Fanny Brauer, verheiratete Lonnerstädter, hatte in der Marktstraße einen Hutladen. Sie kam 1939 nach Würzburg ins "Altenheim". Dorthin wurden zunächst alte, kranke und gehbehinderte jüdische Bürger gebracht, die nicht mehr laufen konnten. Ein geschlossener Möbelwagen fuhr sie zum Bahnhof. Von dort aus ging es in die Konzentrationslager. In den Papieren wurde vermerkt, die Frauen und Männer seien verzogen.
Zwangswohnungen
In der Häfnergasse, erläuterte Evamaria Bräuer, waren die Zwangswohnungen. Nach 1940 mussten Juden ihre Häuser räumen. "Hier lebten Menschen miteinander auf engstem Raum, die es gewohnt waren in großen Häusern zu wohnen.

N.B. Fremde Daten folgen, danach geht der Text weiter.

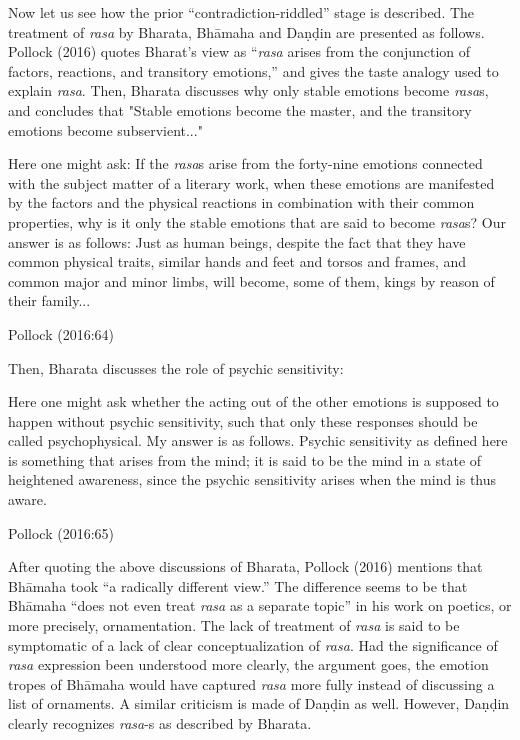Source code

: Now let us see how the prior “contradiction-riddled” stage is described. The treatment of \textsl{rasa} by Bharata, Bhāmaha and Daṇḍin are presented as follows. Pollock (2016) quotes Bharat’s view as “\textsl{rasa} arises from the conjunction of factors, reactions, and transitory emotions,” and gives the taste analogy used to explain \textsl{rasa}. Then, Bharata discusses why only stable emotions become \textsl{rasa}s, and concludes that "Stable emotions become the master, and the transitory emotions become subservient..." 

\begin{myquote}
[343] Here one might ask: If the \textsl{rasa}s arise from the forty-nine emotions connected with the subject matter of a literary work, when these emotions are manifested by the factors and the physical reactions in combination with their common properties, why is it only the stable emotions that are said to become \textsl{rasa}s? Our answer is as follows: Just as human beings, despite the fact that they have common physical traits, similar hands and feet and torsos and frames, and common major and minor limbs, will become, some of them, kings by reason of their family...

\hfill Pollock (2016:64)
\end{myquote}

Then, Bharata discusses the role of psychic sensitivity:

\begin{myquote}
[373.3] Here one might ask whether the acting out of the other emotions is supposed to happen without psychic sensitivity, such that only these responses should be called psychophysical. My answer is as follows. Psychic sensitivity as defined here is something that arises from the mind; it is said to be the mind in a state of heightened awareness, since the psychic sensitivity arises when the mind is thus aware.

\hfill Pollock (2016:65)
\end{myquote}

After quoting the above discussions of Bharata, Pollock (2016) mentions that Bhāmaha took “a radically different view.” The difference seems to be that Bhāmaha “does not even treat \textsl{rasa} as a separate topic” in his work on poetics, or more precisely, ornamentation. The lack of treatment of \textsl{rasa} is said to be symptomatic of a lack of clear conceptualization of \textsl{rasa}. Had the significance of \textsl{rasa} expression been understood more clearly, the argument goes, the emotion tropes of Bhāmaha would have captured \textsl{rasa} more fully instead of discussing a list of ornaments. A similar criticism is made of Daṇḍin as well. However, Daṇḍin clearly recognizes \textsl{rasa}-s as described by Bharata. 

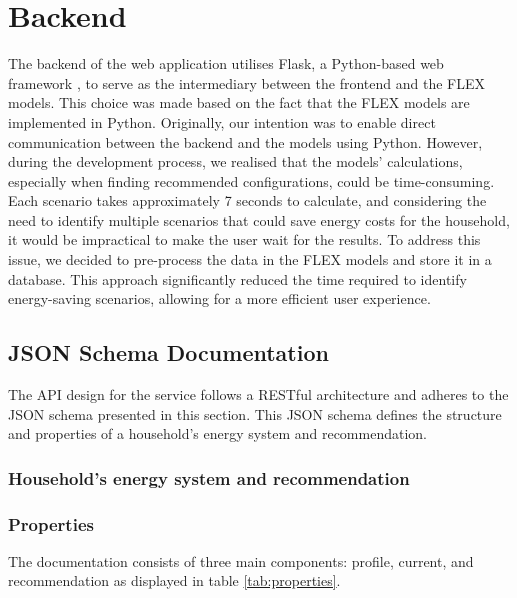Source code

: \section{Backend}

The backend of the web application utilises Flask, a Python-based web framework \cite{flask}, to serve as the intermediary between the frontend and the FLEX models. 
This choice was made based on the fact that the FLEX models are implemented in Python. 
Originally, our intention was to enable direct communication between the backend and the models using Python. 
However, during the development process, we realised that the models' calculations, especially when finding recommended configurations, could be time-consuming. 
Each scenario takes approximately 7 seconds to calculate, and considering the need to identify multiple scenarios that could save energy costs for the household, 
it would be impractical to make the user wait for the results. 
To address this issue, we decided to pre-process the data in the FLEX models and store it in a database. 
This approach significantly reduced the time required to identify energy-saving scenarios, allowing for a more efficient user experience.


\subsection{JSON Schema Documentation}

The API design for the service follows a RESTful architecture and adheres to the JSON schema presented in this section. 
This JSON schema defines the structure and properties of a household's energy system and recommendation.


\subsubsection{Household's energy system and recommendation}


\subsubsection{Properties}

The documentation consists of three main components: profile, current, and recommendation as displayed in table \ref{tab:properties}. 

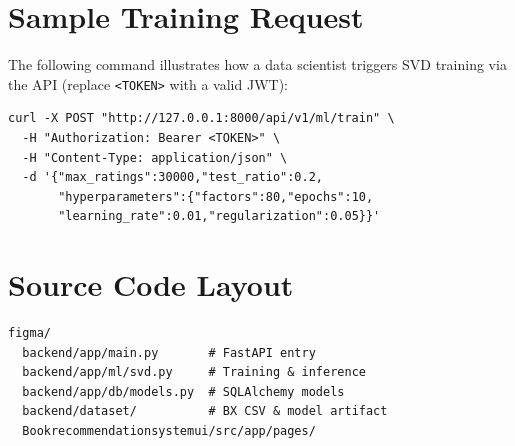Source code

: \documentclass[12pt,a4paper]{report}
\begin{document}
\chapter{Sample Training Request}

The following command illustrates how a data scientist triggers SVD training via the API (replace \texttt{<TOKEN>} with a valid JWT):

\begin{small}
\begin{verbatim}
curl -X POST "http://127.0.0.1:8000/api/v1/ml/train" \
  -H "Authorization: Bearer <TOKEN>" \
  -H "Content-Type: application/json" \
  -d '{"max_ratings":30000,"test_ratio":0.2,
       "hyperparameters":{"factors":80,"epochs":10,
       "learning_rate":0.01,"regularization":0.05}}'
\end{verbatim}
\end{small}

\chapter{Source Code Layout}

\begin{small}
\begin{verbatim}
figma/
  backend/app/main.py       # FastAPI entry
  backend/app/ml/svd.py     # Training & inference
  backend/app/db/models.py  # SQLAlchemy models
  backend/dataset/          # BX CSV & model artifact
  Bookrecommendationsystemui/src/app/pages/
\end{verbatim}
\end{small}
\end{document}
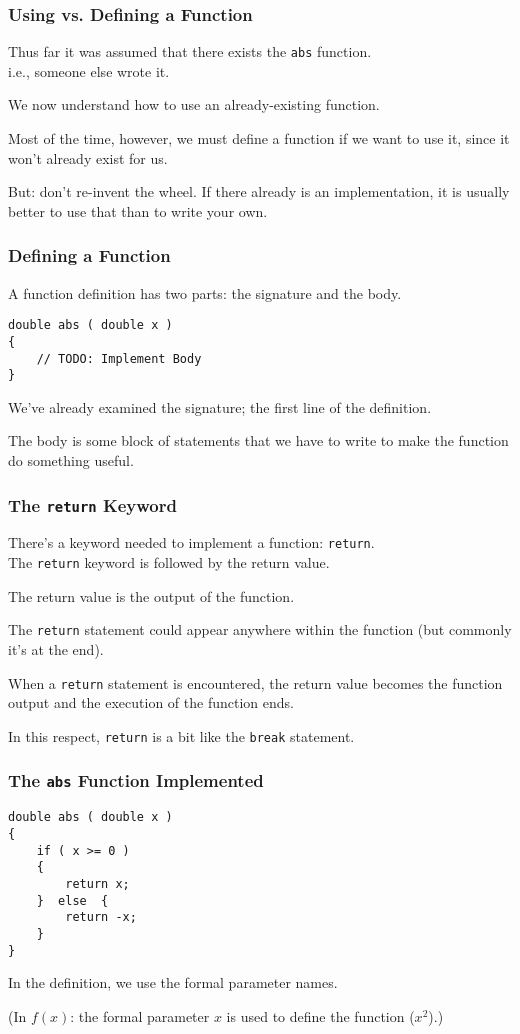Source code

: \begin{frame}
\frametitle{Using vs. Defining a Function}
Thus far it was assumed that there exists the \texttt{abs} function.\\
\quad i.e., someone else wrote it.

We now understand how to use an already-existing function.

Most of the time, however, we must define a function if we want to use it, since it won't already exist for us.

But: don't re-invent the wheel. If there already is an implementation, it is usually better to use that than to write your own.

\end{frame}

\begin{frame}[fragile]
\frametitle{Defining a Function}


A function definition has two parts: the signature and the body.

\begin{verbatim}
double abs ( double x ) 
{
    // TODO: Implement Body
}
\end{verbatim}

We've already examined the signature; the first line of the definition.

The body is some block of statements that we have to write to make the function do something useful.

\end{frame}

\begin{frame}
\frametitle{The \texttt{return} Keyword}

There's a keyword needed to implement a function: \texttt{return}.\\
\quad The \texttt{return} keyword is followed by the \alert{return value}.

The return value is the output of the function.

The \texttt{return} statement could appear anywhere within the function (but commonly it's at the end).

When a \texttt{return} statement is encountered, the return value becomes the function output and the execution of the function ends.

In this respect, \texttt{return} is a bit like the \texttt{break} statement.

\end{frame}

\begin{frame}[fragile]
\frametitle{The \texttt{abs} Function Implemented}

\begin{verbatim}
double abs ( double x ) 
{
    if ( x >= 0 ) 
    {
        return x;
    }  else  {
        return -x;
    }
}
\end{verbatim}

In the definition, we use the formal parameter names. 

(In $f(x)$: the formal parameter $x$ is used to define the function ($x^{2}$).)

\end{frame}

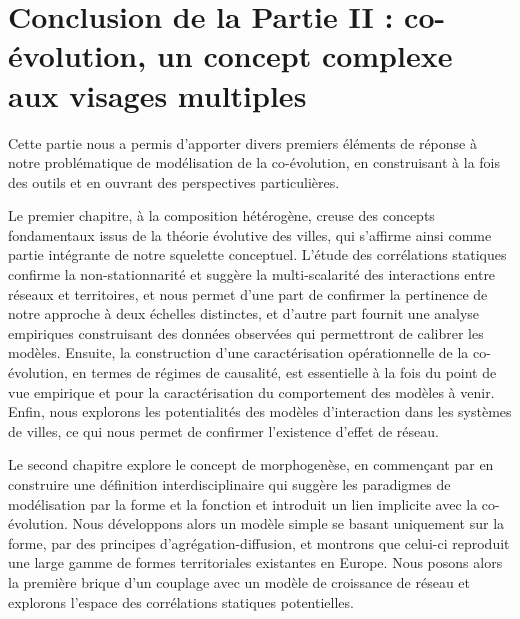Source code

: 



\chapter*{Conclusion de la Partie II : co-évolution, un concept complexe aux visages multiples}








Cette partie nous a permis d'apporter divers premiers éléments de réponse à notre problématique de modélisation de la co-évolution, en construisant à la fois des outils et en ouvrant des perspectives particulières. 


Le premier chapitre, à la composition hétérogène, creuse des concepts fondamentaux issus de la théorie évolutive des villes, qui s'affirme ainsi comme partie intégrante de notre squelette conceptuel. L'étude des corrélations statiques confirme la non-stationnarité et suggère la multi-scalarité des interactions entre réseaux et territoires, et nous permet d'une part de confirmer la pertinence de notre approche à deux échelles distinctes, et d'autre part fournit une analyse empiriques construisant des données observées qui permettront de calibrer les modèles. Ensuite, la construction d'une caractérisation opérationnelle de la co-évolution, en termes de régimes de causalité, est essentielle à la fois du point de vue empirique et pour la caractérisation du comportement des modèles à venir. Enfin, nous explorons les potentialités des modèles d'interaction dans les systèmes de villes, ce qui nous permet de confirmer l'existence d'effet de réseau.

Le second chapitre explore le concept de morphogenèse, en commençant par en construire une définition interdisciplinaire qui suggère les paradigmes de modélisation par la forme et la fonction et introduit un lien implicite avec la co-évolution. Nous développons alors un modèle simple se basant uniquement sur la forme, par des principes d'agrégation-diffusion, et montrons que celui-ci reproduit une large gamme de formes territoriales existantes en Europe. Nous posons alors la première brique d'un couplage avec un modèle de croissance de réseau et explorons l'espace des corrélations statiques potentielles.


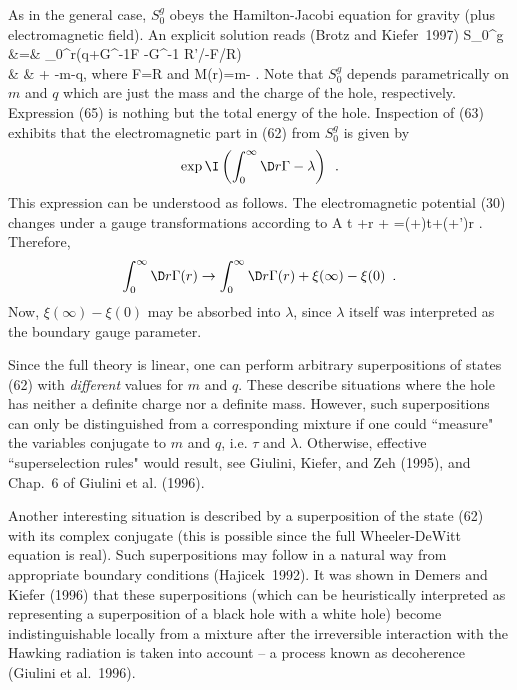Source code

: As in the general case, $S_0^g$ obeys the Hamilton-Jacobi equation
for gravity (plus electromagnetic field). An explicit solution
reads (Brotz and Kiefer~1997)
\bea S_0^g &=& \int_0^{\infty}\D r\left(q\Gamma +G^{-1}\Lambda F
     -G^{-1}\ln{}
       {R'/\Lambda -F/R}\right) \nonumber\\
    & & \; + -m\tau -q\lambda \enspace , \eea
where
\be F=R \ee
and
\be M(r)=m- \enspace . \ee
Note that $S_0^g$ depends parametrically on $m$ and $q$
which are just the mass and the charge of the hole, respectively.
Expression (65) is nothing but the total energy of the hole.
Inspection of (63) exhibits that the electromagnetic part in
(62) from $S_0^g$ is given by
\[ \exp\I\left(\int_0^{\infty}\D r\Gamma -\lambda\right) \enspace . \]
This expression can be understood as follows. The electromagnetic
potential (30) changes under a gauge transformations according to
\be A \to \phi \D t +\Gamma\D r +\D \xi
     =(\phi+\dot{\xi})\D t+(\Gamma+\xi')\D r \enspace . \ee
Therefore,
\[ \int_0^{\infty}\D r\Gamma(r) \to \int_0^{\infty}
    \D r\Gamma(r)+\xi(\infty)-\xi(0) \enspace . \]
Now, $\xi(\infty)-\xi(0)$ may be absorbed into $\lambda$, since
$\lambda$ itself was interpreted as the boundary gauge parameter.

Since the full theory is linear, one can perform arbitrary
superpositions of states (62) with {\em different} values
for $m$ and $q$. These describe situations where the hole has neither
a definite charge nor a definite mass. However, such superpositions
can only be distinguished from a corresponding mixture if one
could ``measure" the variables conjugate to $m$ and $q$,
i.e. $\tau$ and $\lambda$. Otherwise, effective ``superselection
rules" would result, see Giulini, Kiefer, and Zeh (1995),
and Chap.~6 of Giulini et al. (1996).

Another interesting situation is described by a superposition
of the state (62) with its complex conjugate (this is possible
since the full Wheeler-DeWitt equation is real). Such
superpositions may follow in a natural way from appropriate
boundary conditions (Hajicek~1992). It was shown in
Demers and Kiefer (1996) that these superpositions (which can be
heuristically interpreted as representing a superposition
of a black hole with a white hole) become indistinguishable
locally from a mixture after the irreversible interaction
with the Hawking radiation is taken into account -- a process
known as decoherence (Giulini et al.~1996).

Plötzlich waren ganze Familien in einem Zimmer untergebracht", führte sie aus.
Außerdem ging sie kurz auf die Geschichte des Judentums nach der Zerstörung des zweiten Tempels 70. nach Christus ein. Mit den Römern kamen die Juden nach Europa und siedelten sich unter anderem in der Maingegend an. Im Laufe der Zeit waren sie vielen Verfolgungen und Repressalien ausgesetzt. "Es ging immer nur um das liebe Geld. Neid war immer mit Spiel. Außerdem lebten die Juden sehr rein. Sie aßen zum Beispiel nur gewisse Speisen und sie achteten sehr auf Sauberkeit. Daher gab es bei ihnen weniger Pesttote. Die Menschen fragten sich, warum das so ist, und sie dachten, die Juden hätten ihnen die Krankheiten angehext", erläuterte sie.